1

I have a table having columns id,create_time,code. create_time column is of type string having timestamp value in the format yyyy-MM-dd HH:mm:ss.SSSSSS Now my requirement is to find the latest code(recent create_time) for each id. If the create_time column has no milliseconds part, I can do

select id,create_time,code from(
select id,max(unix_timestamp(create_time,"yyyy-MM-dd HH:mm:ss")) over (partition by id) as latest_time from table)a
join table b on a.latest_time=b.create_time

As unix time functions consider only seconds not milliseconds, am not able to proceed with them.

Please help

leftjoin
  • 36,950
  • 8
  • 57
  • 116
Vanaja Jayaraman
  • 753
  • 3
  • 18

2 Answers2

0

Why would you try to convert at all? Since you are only looking for the latest timestamp I would just do:

select id,create_time,code from(
select id,max(create_time) over (partition by id) as latest_time from table)a
join table b on a.latest_time=b.create_time

The ones without miliseconds will be treated, as they would have "000000" instead.

Grzegorz Skibinski
  • 12,624
  • 2
  • 11
  • 34
  • create_time column is of string type. Are you sure max(create_time) time will give me the latest timestamp? – Vanaja Jayaraman Aug 21 '19 at 11:25
  • Yes, hive supports max for strings. Max ~ first record in descending order in this sense. – Grzegorz Skibinski Aug 21 '19 at 11:28
  • When am doing the same thing using group by and join instead of using max over partition am getting different results. The query I used is select id,create_time,code from( select id,max(create_time) as latest_time from table group by id)a join table b on a.latest_time=b.create_time – Vanaja Jayaraman Aug 21 '19 at 11:55
  • I suppose you get less rows, because you aggregate by id, while with windowing function - you probably duplicate a lot of rows. So in the first example your nested query, with windowing function will produce id, max(create_time), as many times, as many rows for the same id you have, which in turn will produce duplication in the general query (but maybe this is what you want to obtain).

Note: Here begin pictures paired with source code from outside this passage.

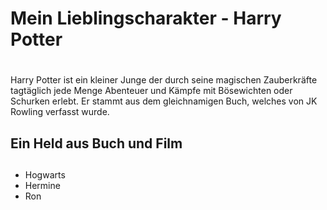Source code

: # Mein Lieblingscharakter - Harry Potter <h1>

<td>Harry Potter ist ein kleiner Junge der durch seine magischen Zauberkräfte tagtäglich jede Menge Abenteuer und Kämpfe mit Bösewichten oder Schurken erlebt. Er stammt aus dem gleichnamigen Buch, welches von JK Rowling verfasst wurde.</td>

## Ein Held aus Buch und Film <h2>
* Hogwarts
* Hermine
* Ron

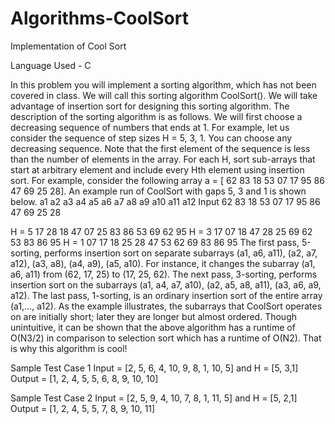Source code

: # Algorithms-CoolSort
Implementation of Cool Sort

Language Used - C


In this problem you will implement a sorting algorithm, which has not been covered in class. We will call this sorting algorithm CoolSort(). We will take advantage of insertion sort for designing this sorting algorithm. The description of the sorting algorithm is as follows.  We will first choose a decreasing sequence of numbers that ends at 1. For example, let us consider the sequence of step sizes H = 5, 3, 1. You can choose any decreasing sequence. Note that the first element of the sequence is less than the number of elements in the array.   For each H, sort sub-arrays that start at arbitrary element and include every Hth element using insertion sort. For example, consider the following array a = [ 62 83 18 53 07 17 95 86 47 69 25 28]. An example run of CoolSort with gaps 5, 3 and 1 is shown below. a1  a2  a3  a4 a5  a6 a7  a8  a9 a10 a11 a12  Input    62 83 18 53 07 17 95 86 47 69 25 28 

 
H = 5   17 28 18 47 07 25 83 86 53 69 62 95 H = 3   17 07 18 47 28 25 69 62 53 83 86 95 H = 1   07 17 18 25 28 47 53 62 69 83 86 95 The first pass, 5-sorting, performs insertion sort on separate subarrays (a1, a6, a11), (a2, a7, a12), (a3, a8), (a4, a9), (a5, a10). For instance, it changes the subarray (a1, a6, a11) from (62, 17, 25) to (17, 25, 62). The next pass, 3-sorting, performs insertion sort on the subarrays (a1, a4, a7, a10), (a2, a5, a8, a11), (a3, a6, a9, a12). The last pass, 1-sorting, is an ordinary insertion sort of the entire array (a1,..., a12). As the example illustrates, the subarrays that CoolSort operates on are initially short; later they are longer but almost ordered.  Though unintuitive, it can be shown that the above algorithm has a runtime of O(N3/2) in comparison to selection sort which has a runtime of O(N2). That is why this algorithm is cool! 
 
Sample Test Case 1   Input = [2, 5, 6, 4, 10, 9, 8, 1, 10, 5] and H = [5, 3,1] Output = [1, 2, 4, 5, 5, 6, 8, 9, 10, 10] 
 
Sample Test Case 2   Input = [2, 5, 9, 4, 10, 7, 8, 1, 11, 5] and H = [5, 2,1] Output = [1, 2, 4, 5, 5, 7, 8, 9, 10, 11] 
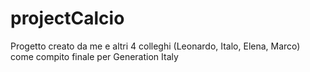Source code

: # projectCalcio
Progetto creato da me e altri 4 colleghi (Leonardo, Italo, Elena, Marco) come compito finale per Generation Italy
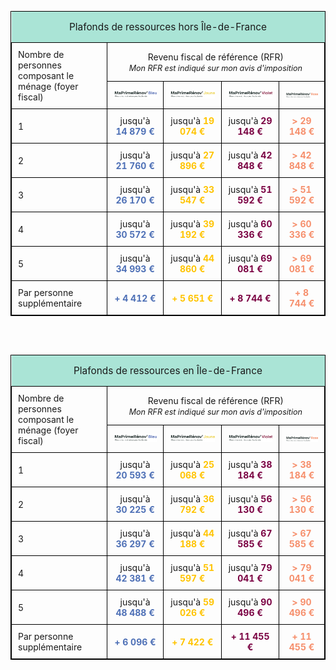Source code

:<table style="width: 100%; table-layout:fixed; border-collapse: collapse; border: 1px solid black;">
    <thead>
        <tr>
            <td colspan="5" style="text-align:center; background-color: #aae4d6; padding: 15px;">
                <span style="font-size: 110%;">
                    Plafonds de ressources hors Île-de-France
                </span>
            </td>
        </tr>
        <tr>
            <td rowspan="2" style="border: 1px solid black; padding: 10px;">
                Nombre de personnes composant le ménage (foyer fiscal)
            </td>
            <td colspan="4" style="border: 1px solid black; padding: 10px; text-align:center;">
                Revenu fiscal de référence (RFR)
                <br>
                <span style="font-style:italic; font-size: 90%;">Mon RFR est indiqué sur mon avis d'imposition</span>
            </td>
        </tr>
        <tr>
            <th style="border: 1px solid black; text-align:center; padding: 10px;">
                <img src="https://raw.githubusercontent.com/BBC2050/maprimerenov/main/assets/bleu.min.png" alt="MaPrimeRénov'Bleu" width="100%">
            </th>
            <th style="border: 1px solid black; text-align:center; padding: 10px;">
                <img src="https://raw.githubusercontent.com/BBC2050/maprimerenov/main/assets/jaune.min.png" alt="MaPrimeRénov'Jaune" width="100%">
            </th>
            <th style="border: 1px solid black; text-align:center; padding: 10px;">
                <img src="https://raw.githubusercontent.com/BBC2050/maprimerenov/main/assets/violet.min.png" alt="MaPrimeRénov'Violet" width="100%">
            </th>
            <th style="border: 1px solid black; text-align:center; padding: 10px;">
                <img src="https://raw.githubusercontent.com/BBC2050/maprimerenov/main/assets/rose.min.png" alt="MaPrimeRénov'Rose" width="100%">
            </th>
        </tr>
    </thead>
    <tbody>
        <tr>
            <td style="border: 1px solid black; padding: 10px;">
                1
            </td>
            <td style="border: 1px solid black; text-align:center; padding: 10px;">
                jusqu'à <span style="color:rgb(78, 112, 182); font-weight: 700;">14 879 €</span>
            </td>
            <td style="border: 1px solid black; text-align:center; padding: 10px;">
                jusqu'à <span style="color:rgb(255, 196, 0); font-weight: 700;">19 074 €</span>
            </td>
            <td style="border: 1px solid black; text-align:center; padding: 10px;">
                jusqu'à <span style="color:rgb(122, 0, 66); font-weight: 700;">29 148 €</span>
            </td>
            <td style="border: 1px solid black; text-align:center; padding: 10px;">
                <span style="color:rgb(246, 143, 108); font-weight: 700;">> 29 148 €</span>
            </td>
        </tr>
        <tr>
            <td style="border: 1px solid black; padding: 10px;">
                2
            </td>
            <td style="border: 1px solid black; text-align:center; padding: 10px;">
                jusqu'à <span style="color:rgb(78, 112, 182); font-weight: 700;">21 760 €</span>
            </td>
            <td style="border: 1px solid black; text-align:center; padding: 10px;">
                jusqu'à <span style="color:rgb(255, 196, 0); font-weight: 700;">27 896 €</span>
            </td>
            <td style="border: 1px solid black; text-align:center; padding: 10px;">
                jusqu'à <span style="color:rgb(122, 0, 66); font-weight: 700;">42 848 €</span>
            </td>
            <td style="border: 1px solid black; text-align:center; padding: 10px;">
                <span style="color:rgb(246, 143, 108); font-weight: 700;">> 42 848 €</span>
            </td>
        </tr>
        <tr>
            <td style="border: 1px solid black; padding: 10px;">
                3
            </td>
            <td style="border: 1px solid black; text-align:center; padding: 10px;">
                jusqu'à <span style="color:rgb(78, 112, 182); font-weight: 700;">26 170 €</span>
            </td>
            <td style="border: 1px solid black; text-align:center; padding: 10px;">
                jusqu'à <span style="color:rgb(255, 196, 0); font-weight: 700;">33 547 €</span>
            </td>
            <td style="border: 1px solid black; text-align:center; padding: 10px;">
                jusqu'à <span style="color:rgb(122, 0, 66); font-weight: 700;">51 592 €</span>
            </td>
            <td style="border: 1px solid black; text-align:center; padding: 10px;">
                <span style="color:rgb(246, 143, 108); font-weight: 700;">> 51 592 €</span>
            </td>
        </tr>
        <tr>
            <td style="border: 1px solid black; padding: 10px;">
                4
            </td>
            <td style="border: 1px solid black; text-align:center; padding: 10px;">
                jusqu'à <span style="color:rgb(78, 112, 182); font-weight: 700;">30 572 €</span>
            </td>
            <td style="border: 1px solid black; text-align:center; padding: 10px;">
                jusqu'à <span style="color:rgb(255, 196, 0); font-weight: 700;">39 192 €</span>
            </td>
            <td style="border: 1px solid black; text-align:center; padding: 10px;">
                jusqu'à <span style="color:rgb(122, 0, 66); font-weight: 700;">60 336 €</span>
            </td>
            <td style="border: 1px solid black; text-align:center; padding: 10px;">
                <span style="color:rgb(246, 143, 108); font-weight: 700;">> 60 336 €</span>
            </td>
        </tr>
        <tr>
            <td style="border: 1px solid black; padding: 10px;">
                5
            </td>
            <td style="border: 1px solid black; text-align:center; padding: 10px;">
                jusqu'à <span style="color:rgb(78, 112, 182); font-weight: 700;">34 993 €</span>
            </td>
            <td style="border: 1px solid black; text-align:center; padding: 10px;">
                jusqu'à <span style="color:rgb(255, 196, 0); font-weight: 700;">44 860 €</span>
            </td>
            <td style="border: 1px solid black; text-align:center; padding: 10px;">
                jusqu'à <span style="color:rgb(122, 0, 66); font-weight: 700;">69 081 €</span>
            </td>
            <td style="border: 1px solid black; text-align:center; padding: 10px;">
                <span style="color:rgb(246, 143, 108); font-weight: 700;">> 69 081 €</span>
            </td>
        </tr>
        <tr>
            <td style="border: 1px solid black; padding: 10px;">
                Par personne supplémentaire
            </td>
            <td style="border: 1px solid black; text-align:center; padding: 10px;">
                <span style="color:rgb(78, 112, 182); font-weight: 700;">+ 4 412 €</span>
            </td>
            <td style="border: 1px solid black; text-align:center; padding: 10px;">
                <span style="color:rgb(255, 196, 0); font-weight: 700;">+ 5 651 €</span>
            </td>
            <td style="border: 1px solid black; text-align:center; padding: 10px;">
                <span style="color:rgb(122, 0, 66); font-weight: 700;">+ 8 744 €</span>
            </td>
            <td style="border: 1px solid black; text-align:center; padding: 10px;">
                <span style="color:rgb(246, 143, 108); font-weight: 700;">+ 8 744 €</span>
            </td>
        </tr>
    </tbody>
</table>

<br><br>

<table style="width: 100%; table-layout:fixed; border-collapse: collapse; border: 1px solid black;">
    <thead>
        <tr>
            <td colspan="5" style="text-align:center; background-color: #aae4d6; padding: 15px;">
                <span style="font-size: 110%;">
                    Plafonds de ressources en Île-de-France
                </span>
            </td>
        </tr>
        <tr>
            <td rowspan="2" style="border: 1px solid black; padding: 10px;">
                Nombre de personnes composant le ménage (foyer fiscal)
            </td>
            <td colspan="4" style="border: 1px solid black; text-align:center; padding: 10px;">
                Revenu fiscal de référence (RFR)
                <br>
                <span style="font-style:italic; font-size: 90%;">Mon RFR est indiqué sur mon avis d'imposition</span>
            </td>
        </tr>
        <tr>
            <th style="border: 1px solid black; text-align:center; padding: 10px;">
                <img src="https://raw.githubusercontent.com/BBC2050/maprimerenov/main/assets/bleu.min.png" alt="MaPrimeRénov'Bleu" width="100%">
            </th>
            <th style="border: 1px solid black; text-align:center; padding: 10px;">
                <img src="https://raw.githubusercontent.com/BBC2050/maprimerenov/main/assets/jaune.min.png" alt="MaPrimeRénov'Jaune" width="100%">
            </th>
            <th style="border: 1px solid black; text-align:center; padding: 10px;">
                <img src="https://raw.githubusercontent.com/BBC2050/maprimerenov/main/assets/violet.min.png" alt="MaPrimeRénov'Violet" width="100%">
            </th>
            <th style="border: 1px solid black; text-align:center; padding: 10px;">
                <img src="https://raw.githubusercontent.com/BBC2050/maprimerenov/main/assets/rose.min.png" alt="MaPrimeRénov'Rose" width="100%">
            </th>
        </tr>
    </thead>
    <tbody>
        <tr>
            <td style="border: 1px solid black; padding: 10px;">
                1
            </td>
            <td style="border: 1px solid black; text-align:center; padding: 10px;">
                jusqu'à <span style="color:rgb(78, 112, 182); font-weight: 700;">20 593 €</span>
            </td>
            <td style="border: 1px solid black; text-align:center; padding: 10px;">
                jusqu'à <span style="color:rgb(255, 196, 0); font-weight: 700;">25 068 €</span>
            </td>
            <td style="border: 1px solid black; text-align:center; padding: 10px;">
                jusqu'à <span style="color:rgb(122, 0, 66); font-weight: 700;">38 184 €</span>
            </td>
            <td style="border: 1px solid black; text-align:center; padding: 10px;">
                <span style="color:rgb(246, 143, 108); font-weight: 700;">> 38 184 €</span>
            </td>
        </tr>
        <tr>
            <td style="border: 1px solid black; padding: 10px;">
                2
            </td>
            <td style="border: 1px solid black; text-align:center; padding: 10px;">
                jusqu'à <span style="color:rgb(78, 112, 182); font-weight: 700;">30 225 €</span>
            </td>
            <td style="border: 1px solid black; text-align:center; padding: 10px;">
                jusqu'à <span style="color:rgb(255, 196, 0); font-weight: 700;">36 792 €</span>
            </td>
            <td style="border: 1px solid black; text-align:center; padding: 10px;">
                jusqu'à <span style="color:rgb(122, 0, 66); font-weight: 700;">56 130 €</span>
            </td>
            <td style="border: 1px solid black; text-align:center; padding: 10px;">
                <span style="color:rgb(246, 143, 108); font-weight: 700;">> 56 130 €</span>
            </td>
        </tr>
        <tr>
            <td style="border: 1px solid black; padding: 10px;">
                3
            </td>
            <td style="border: 1px solid black; text-align:center; padding: 10px;">
                jusqu'à <span style="color:rgb(78, 112, 182); font-weight: 700;">36 297 €</span>
            </td>
            <td style="border: 1px solid black; text-align:center; padding: 10px;">
                jusqu'à <span style="color:rgb(255, 196, 0); font-weight: 700;">44 188 €</span>
            </td>
            <td style="border: 1px solid black; text-align:center; padding: 10px;">
                jusqu'à <span style="color:rgb(122, 0, 66); font-weight: 700;">67 585 €</span>
            </td>
            <td style="border: 1px solid black; text-align:center; padding: 10px;">
                <span style="color:rgb(246, 143, 108); font-weight: 700;">> 67 585 €</span>
            </td>
        </tr>
        <tr>
            <td style="border: 1px solid black; padding: 10px;">
                4
            </td>
            <td style="border: 1px solid black; text-align:center; padding: 10px;">
                jusqu'à <span style="color:rgb(78, 112, 182); font-weight: 700;">42 381 €</span>
            </td>
            <td style="border: 1px solid black; text-align:center; padding: 10px;">
                jusqu'à <span style="color:rgb(255, 196, 0); font-weight: 700;">51 597 €</span>
            </td>
            <td style="border: 1px solid black; text-align:center; padding: 10px;">
                jusqu'à <span style="color:rgb(122, 0, 66); font-weight: 700;">79 041 €</span>
            </td>
            <td style="border: 1px solid black; text-align:center; padding: 10px;">
                <span style="color:rgb(246, 143, 108); font-weight: 700;">> 79 041 €</span>
            </td>
        </tr>
        <tr>
            <td style="border: 1px solid black; padding: 10px;">
                5
            </td>
            <td style="border: 1px solid black; text-align:center; padding: 10px;">
                jusqu'à <span style="color:rgb(78, 112, 182); font-weight: 700;">48 488 €</span>
            </td>
            <td style="border: 1px solid black; text-align:center; padding: 10px;">
                jusqu'à <span style="color:rgb(255, 196, 0); font-weight: 700;">59 026 €</span>
            </td>
            <td style="border: 1px solid black; text-align:center; padding: 10px;">
                jusqu'à <span style="color:rgb(122, 0, 66); font-weight: 700;">90 496 €</span>
            </td>
            <td style="border: 1px solid black; text-align:center; padding: 10px;">
                <span style="color:rgb(246, 143, 108); font-weight: 700;">> 90 496 €</span>
            </td>
        </tr>
        <tr>
            <td style="border: 1px solid black; padding: 10px;">
                Par personne supplémentaire
            </td>
            <td style="border: 1px solid black; text-align:center; padding: 10px;">
                <span style="color:rgb(78, 112, 182); font-weight: 700;">+ 6 096 €</span>
            </td>
            <td style="border: 1px solid black; text-align:center; padding: 10px;">
                <span style="color:rgb(255, 196, 0); font-weight: 700;">+ 7 422 €</span>
            </td>
            <td style="border: 1px solid black; text-align:center; padding: 10px;">
                <span style="color:rgb(122, 0, 66); font-weight: 700;">+ 11 455 €</span>
            </td>
            <td style="border: 1px solid black; text-align:center; padding: 10px;">
                <span style="color:rgb(246, 143, 108); font-weight: 700;">+ 11 455 €</span>
            </td>
        </tr>
    </tbody>
</table>

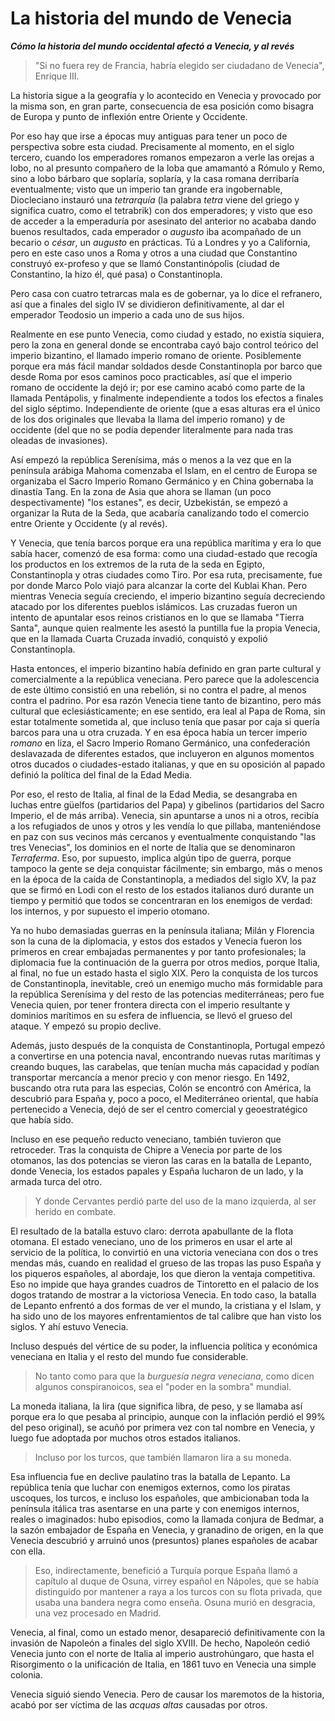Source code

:# La historia del mundo de Venecia
__*Cómo la historia del mundo occidental afectó a Venecia, y al revés*__

> "Si no fuera rey de Francia, habría elegido ser ciudadano de Venecia", Enrique
> III.

La historia sigue a la geografía y lo acontecido en Venecia y provocado por la
misma son, en gran parte, consecuencia de esa posición como bisagra de Europa y
punto de inflexión entre Oriente y Occidente.

Por eso hay que irse a épocas muy antiguas para tener un poco de perspectiva
sobre esta ciudad. Precisamente al momento, en el siglo tercero, cuando los
emperadores romanos empezaron a verle las orejas a lobo, no al presunto
compañero de la loba que amamantó a Rómulo y Remo, sino a lobo bárbaro que
soplaría, soplaría, y la casa romana derribaría eventualmente; visto que un
imperio tan grande era ingobernable, Diocleciano instauró una *tetrarquía* (la
palabra *tetra* viene del griego y significa cuatro, como el tetrabrik) con dos
emperadores; y visto que eso de acceder a la emperaduría por asesinato del
anterior no acababa dando buenos resultados, cada emperador o *augusto* iba
acompañado de un becario o *césar*, un *augusto* en prácticas. Tú a Londres y yo
a California, pero en este caso unos a Roma y otros a una ciudad que Constantino
construyó ex-profeso y que se llamó Constantinópolis (ciudad de Constantino, la
hizo él, qué pasa) o Constantinopla.

Pero casa con cuatro tetrarcas mala es de gobernar, ya lo dice el refranero, así
que a finales del siglo IV se dividieron definitivamente, al dar el emperador
Teodosio un imperio a cada uno de sus hijos.

Realmente en ese punto Venecia, como ciudad y estado, no existía siquiera, pero
la zona en general donde se encontraba cayó bajo control teórico del imperio
bizantino, el llamado imperio romano de oriente. Posiblemente porque era más
fácil mandar soldados desde Constantinopla por barco que desde Roma por esos
caminos poco practicables, así que el imperio romano de occidente la dejó ir;
por ese camino acabó como parte de la llamada Pentápolis, y finalmente
independiente a todos los efectos a finales del siglo séptimo. Independiente de
oriente (que a esas alturas era el único de los dos originales que llevaba la
llama del imperio romano) y de occidente (del que no se podía depender
literalmente para nada tras oleadas de invasiones).

Así empezó la república Serenísima, más o menos a la vez que en la península
arábiga Mahoma comenzaba el Islam, en el centro de Europa se organizaba el Sacro
Imperio Romano Germánico y en China gobernaba la dinastía Tang. En la zona de
Asia que ahora se llaman (un poco despectivamente) "los estanes", es decir,
Uzbekistán, se empezó a organizar la Ruta de la Seda, que acabaría canalizando
todo el comercio entre Oriente y Occidente (y al revés).

Y Venecia, que tenía barcos porque era una república marítima y era lo que sabía
hacer, comenzó de esa forma: como una ciudad-estado que recogía los productos en
los extremos de la ruta de la seda en Egipto, Constantinopla y otras ciudades
como Tiro. Por esa ruta, precisamente, fue por donde Marco Polo viajó para
alcanzar la corte del Kublai Khan. Pero mientras Venecia seguía creciendo, el
imperio bizantino seguía decreciendo atacado por los diferentes pueblos
islámicos. Las cruzadas fueron un intento de apuntalar esos reinos cristianos en
lo que se llamaba "Tierra Santa", aunque quien realmente les asestó la puntilla
fue la propia Venecia, que en la llamada Cuarta Cruzada invadió, conquistó y
expolió Constantinopla.

Hasta entonces, el imperio bizantino había definido en gran parte cultural y
comercialmente a la república veneciana. Pero parece que la adolescencia de este
último consistió en una rebelión, si no contra el padre, al menos contra el
padrino. Por esa razón Venecia tiene tanto de bizantino, pero más cultural que
eclesiásticamente; en ese sentido, era leal al Papa de Roma, sin estar
totalmente sometida al, que incluso tenía que pasar por caja si quería barcos
para una u otra cruzada. Y en esa época había un tercer imperio *romano* en
liza, el Sacro Imperio Romano Germánico, una confederación deslavazada de
diferentes estados, que incluyeron en algunos momentos otros ducados o
ciudades-estado italianas, y que en su oposición al papado definió la política
del final de la Edad Media.

Por eso, el resto de Italia, al final de la Edad Media, se desangraba en luchas
entre güelfos (partidarios del Papa) y gibelinos (partidarios del Sacro Imperio,
el de más arriba). Venecia, sin apuntarse a unos ni a otros, recibía a los
refugiados de unos y otros y les vendía lo que pillaba, manteniéndose en paz con
sus vecinos más cercanos y eventualmente conquistando "las tres Venecias", los
dominios en el norte de Italia que se denominaron *Terraferma*. Eso, por
supuesto, implica algún tipo de guerra, porque tampoco la gente se deja
conquistar fácilmente; sin embargo, más o menos en la época de la caída de
Constantinopla, a mediados del siglo XV, la paz que se firmó en Lodi con el
resto de los estados italianos duró durante un tiempo y permitió que todos se
concentraran en los enemigos de verdad: los internos, y por supuesto el imperio
otomano.

Ya no hubo demasiadas guerras en la península italiana; Milán y Florencia son la
cuna de la diplomacia, y estos dos estados y Venecia fueron los primeros en
crear embajadas permanentes y por tanto profesionales; la diplomacia fue la
continuación de la guerra por otros medios, porque Italia, al final, no fue un
estado hasta el siglo XIX. Pero la conquista de los turcos de Constantinopla,
inevitable, creó un enemigo mucho más formidable para la república Serenísima y
del resto de las potencias mediterráneas; pero fue Venecia quien, por tener
frontera directa con el imperio resultante y dominios marítimos en su esfera de
influencia, se llevó el grueso del ataque. Y empezó su propio declive.

Además, justo después de la conquista de Constantinopla, Portugal empezó a
convertirse en una potencia naval, encontrando nuevas rutas marítimas y creando
buques, las carabelas, que tenían mucha más capacidad y podían transportar
mercancía a menor precio y con menor riesgo. En 1492, buscando otra ruta para
las especias, Colón se encontró con América, la descubrió para España y, poco a
poco, el Mediterráneo oriental, que había pertenecido a Venecia, dejó de ser el
centro comercial y geoestratégico que había sido.

Incluso en ese pequeño reducto veneciano, también tuvieron que retroceder. Tras
la conquista de Chipre a Venecia por parte de los otomanos, las dos potencias se
vieron las caras en la batalla de Lepanto, donde Venecia, los estados papales y
España lucharon de un lado, y la armada turca del otro.

> Y donde Cervantes perdió parte del uso de la mano izquierda, al ser herido en
  combate.

El resultado de la batalla estuvo claro: derrota apabullante de la flota
otomana. El estado veneciano, uno de los primeros en usar el arte al servicio de
la política, lo convirtió en una victoria veneciana con dos o tres mendas más,
cuando en realidad el grueso de las tropas las puso España y los piqueros
españoles, al abordaje, los que dieron la ventaja competitiva. Eso no impide que
haya grandes cuadros de Tintoretto en el palacio de los dogos tratando de
mostrar a la victoriosa Venecia. En todo caso, la batalla de Lepanto enfrentó a
dos formas de ver el mundo, la cristiana y el Islam, y ha sido uno de los
mayores enfrentamientos de tal calibre que han visto los siglos. Y ahí estuvo
Venecia.

Incluso después del vértice de su poder, la influencia política y económica
veneciana en Italia y el resto del mundo fue considerable.

> No tanto como para que la *burguesía negra veneciana*, como dicen algunos
> conspiranoicos, sea el "poder en la sombra" mundial.

La moneda italiana, la lira (que significa libra, de peso, y se llamaba así
porque era lo que pesaba al principio, aunque con la inflación perdió el 99% del
peso original), se acuñó por primera vez con tal nombre
en Venecia, y luego fue adoptada por muchos otros estados italianos.

> Incluso por los turcos, que también llamaron lira a su moneda.

Esa influencia fue en declive paulatino tras la batalla de Lepanto. La república
tenía que luchar con enemigos externos, como los piratas uscoques, los turcos, e
incluso los españoles, que ambicionaban toda la península itálica tras asentarse
en una parte y con enemigos internos, reales o imaginados: hubo episodios, como
la llamada conjura de Bedmar, a la sazón embajador de España en Venecia, y
granadino de origen, en la que Venecia descubrió y arruinó unos (presuntos)
planes españoles de acabar con ella.

> Eso, indirectamente, benefició a Turquía porque España llamó a capítulo al
> duque de Osuna, virrey español en Nápoles, que se había distinguido por
> mantener a raya a los turcos con su flota privada, que usaba una bandera negra
> como enseña. Osuna murió en desgracia, una vez procesado en Madrid.

Venecia, al final, como un estado menor, desapareció definitivamente con la
invasión de Napoleón a finales del siglo XVIII. De hecho, Napoleón cedió Venecia
junto con el norte de Italia al imperio austrohúngaro, que hasta el Risorgimento
o la unificación de Italia, en 1861 tuvo en Venecia una simple colonia.

Venecia siguió siendo Venecia. Pero de causar los maremotos de la historia,
acabó por ser víctima de las *acquas altas* causadas por otros.

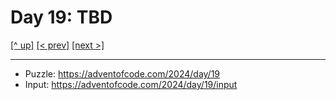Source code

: # Day 19: TBD

[[^ up]](../../README.asciidoc) [[< prev]](../day-18/README.MD) [[next >]](../day-20/README.MD) <!-- [[solution ✨]](./solve.py) -->

<!-- article begin -->

<!-- article end -->

---

* Puzzle: https://adventofcode.com/2024/day/19
* Input: https://adventofcode.com/2024/day/19/input

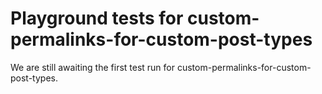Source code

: # Playground tests for custom-permalinks-for-custom-post-types
We are still awaiting the first test run for custom-permalinks-for-custom-post-types.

So the second query would be intuitively better (i.e. example without windowing function) – Grzegorz Skibinski Aug 21 '19 at 12:09
  • In the query you mentioned I added join condition on id also. Else if multiple id's have same create_time, it fails. Everything else is fine. Thanks a lot!!! – Vanaja Jayaraman Aug 22 '19 at 06:33
0

You do not need join for this.

If you need all records with max(create_time), use rank() or dense_rank(). Rank will assign 1 to all records with the latest create_time if there are many records with the same time.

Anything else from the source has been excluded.